Microaerophilic adaptation has been described as one of the in vitro dormancy models for
tuberculosis. Studies on Mycobacterium tuberculosis adapted to low
oxygen levels showed an enhancement of
glycine dehydrogenase (deaminating) activity. We studied the physiology of the fast-growing, nonpathogenic strain of Mycobacterium smegmatis ATCC 607 under low
oxygen by shifting the actively growing M. smegmatis cells to static microaerophilic growth conditions. This shifting of M. smegmatis culture resulted in a similar phenomenon as seen with M.

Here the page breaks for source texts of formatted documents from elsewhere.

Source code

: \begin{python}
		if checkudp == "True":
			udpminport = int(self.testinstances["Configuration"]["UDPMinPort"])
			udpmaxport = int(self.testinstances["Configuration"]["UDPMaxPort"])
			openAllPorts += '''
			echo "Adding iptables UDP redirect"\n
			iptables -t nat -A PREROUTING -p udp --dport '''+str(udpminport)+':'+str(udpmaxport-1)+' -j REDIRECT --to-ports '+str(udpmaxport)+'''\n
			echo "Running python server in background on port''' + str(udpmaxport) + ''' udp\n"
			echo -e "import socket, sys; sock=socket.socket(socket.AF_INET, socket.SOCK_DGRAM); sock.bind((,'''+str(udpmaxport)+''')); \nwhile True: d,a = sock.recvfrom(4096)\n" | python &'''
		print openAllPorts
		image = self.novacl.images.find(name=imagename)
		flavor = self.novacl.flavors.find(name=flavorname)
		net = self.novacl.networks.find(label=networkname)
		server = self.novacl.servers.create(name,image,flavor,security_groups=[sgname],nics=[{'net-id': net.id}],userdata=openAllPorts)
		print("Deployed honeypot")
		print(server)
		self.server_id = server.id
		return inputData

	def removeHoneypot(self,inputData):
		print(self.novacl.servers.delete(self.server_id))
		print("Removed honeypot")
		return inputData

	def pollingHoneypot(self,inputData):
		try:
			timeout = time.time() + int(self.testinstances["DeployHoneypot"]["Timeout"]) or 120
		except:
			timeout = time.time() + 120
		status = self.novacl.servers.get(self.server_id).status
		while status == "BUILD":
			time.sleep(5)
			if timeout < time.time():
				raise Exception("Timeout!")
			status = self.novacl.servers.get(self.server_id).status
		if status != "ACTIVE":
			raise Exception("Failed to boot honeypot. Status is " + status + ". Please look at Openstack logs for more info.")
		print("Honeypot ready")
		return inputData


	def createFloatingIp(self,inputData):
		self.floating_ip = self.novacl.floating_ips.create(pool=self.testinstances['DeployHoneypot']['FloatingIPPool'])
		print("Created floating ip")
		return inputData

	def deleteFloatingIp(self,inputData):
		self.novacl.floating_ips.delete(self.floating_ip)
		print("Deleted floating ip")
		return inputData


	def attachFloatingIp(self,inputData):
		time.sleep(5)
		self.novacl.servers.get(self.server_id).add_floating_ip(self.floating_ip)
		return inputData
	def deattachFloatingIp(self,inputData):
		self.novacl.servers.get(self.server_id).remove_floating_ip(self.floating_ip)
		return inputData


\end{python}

tuberculosis, i.e., elevated
glycine dehydrogenase activity. Further purification of
glycine dehydrogenase from M. smegmatis demonstrated
glyoxylate amination, but failed to demonstrate
glycine deamination, even in the purified fraction. Moreover, the purified
protein showed
pyruvate amination as well as
L-alanine deamination activities. By activity staining, the
protein band positive for
glyoxylate amination demonstrated only
pyruvate amination in the presence of
NAD. Absence of
glycine deamination activity strongly suggested that
alanine dehydrogenase of M. smegmatis was responsible for
glyoxylate amination in the cell lysate. This was further confirmed by demonstrating the similar level of upregulation of both
glyoxylate and
pyruvate amination activities in the cell lysate of the adapted culture.